MATERIAL TO PROCESS:
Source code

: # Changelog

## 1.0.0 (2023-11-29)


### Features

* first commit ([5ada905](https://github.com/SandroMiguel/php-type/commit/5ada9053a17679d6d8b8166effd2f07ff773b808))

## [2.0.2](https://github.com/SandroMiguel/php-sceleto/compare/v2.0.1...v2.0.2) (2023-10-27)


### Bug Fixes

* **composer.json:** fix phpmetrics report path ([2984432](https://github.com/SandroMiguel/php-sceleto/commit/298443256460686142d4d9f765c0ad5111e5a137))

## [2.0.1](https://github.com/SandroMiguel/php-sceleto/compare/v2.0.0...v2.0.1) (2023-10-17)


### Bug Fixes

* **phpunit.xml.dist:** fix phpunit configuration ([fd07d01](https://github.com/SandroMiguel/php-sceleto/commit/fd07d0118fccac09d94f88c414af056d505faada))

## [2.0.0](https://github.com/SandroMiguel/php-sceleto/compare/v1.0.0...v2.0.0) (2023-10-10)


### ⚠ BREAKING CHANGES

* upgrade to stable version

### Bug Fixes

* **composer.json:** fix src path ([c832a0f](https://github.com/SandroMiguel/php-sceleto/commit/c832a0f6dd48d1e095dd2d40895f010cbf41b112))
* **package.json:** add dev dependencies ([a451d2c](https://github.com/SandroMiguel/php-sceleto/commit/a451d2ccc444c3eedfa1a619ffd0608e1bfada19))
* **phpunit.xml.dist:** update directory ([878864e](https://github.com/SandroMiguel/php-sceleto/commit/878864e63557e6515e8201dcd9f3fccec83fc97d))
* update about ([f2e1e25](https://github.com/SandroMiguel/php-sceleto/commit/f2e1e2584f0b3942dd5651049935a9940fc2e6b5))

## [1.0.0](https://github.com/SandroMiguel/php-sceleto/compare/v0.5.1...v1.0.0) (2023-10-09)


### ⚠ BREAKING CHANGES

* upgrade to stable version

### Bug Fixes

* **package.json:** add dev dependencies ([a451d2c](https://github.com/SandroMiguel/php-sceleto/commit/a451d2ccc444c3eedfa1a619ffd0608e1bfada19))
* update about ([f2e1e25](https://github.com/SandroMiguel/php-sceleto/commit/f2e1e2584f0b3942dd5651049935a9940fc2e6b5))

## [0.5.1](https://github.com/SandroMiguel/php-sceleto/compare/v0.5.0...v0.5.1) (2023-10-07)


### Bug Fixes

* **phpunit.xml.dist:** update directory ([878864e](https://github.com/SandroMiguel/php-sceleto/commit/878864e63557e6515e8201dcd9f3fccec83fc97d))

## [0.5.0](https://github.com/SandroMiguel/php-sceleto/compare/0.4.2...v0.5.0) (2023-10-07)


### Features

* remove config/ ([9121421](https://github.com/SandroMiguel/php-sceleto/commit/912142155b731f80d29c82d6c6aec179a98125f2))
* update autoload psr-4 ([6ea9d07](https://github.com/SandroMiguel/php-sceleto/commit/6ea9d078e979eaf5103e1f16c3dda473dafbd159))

THE TASK:
Give every line of the material that includes the string "json".

TASK RESPONSE:
* **composer.json:** fix phpmetrics report path ([2984432](https://github.com/SandroMiguel/php-sceleto/commit/298443256460686142d4d9f765c0ad5111e5a137))
* **composer.json:** fix src path ([c832a0f](https://github.com/SandroMiguel/php-sceleto/commit/c832a0f6dd48d1e095dd2d40895f010cbf41b112))
* **package.json:** add dev dependencies ([a451d2c](https://github.com/SandroMiguel/php-sceleto/commit/a451d2ccc444c3eedfa1a619ffd0608e1bfada19))
* **package.json:** add dev dependencies ([a451d2c](https://github.com/SandroMiguel/php-sceleto/commit/a451d2ccc444c3eedfa1a619ffd0608e1bfada19))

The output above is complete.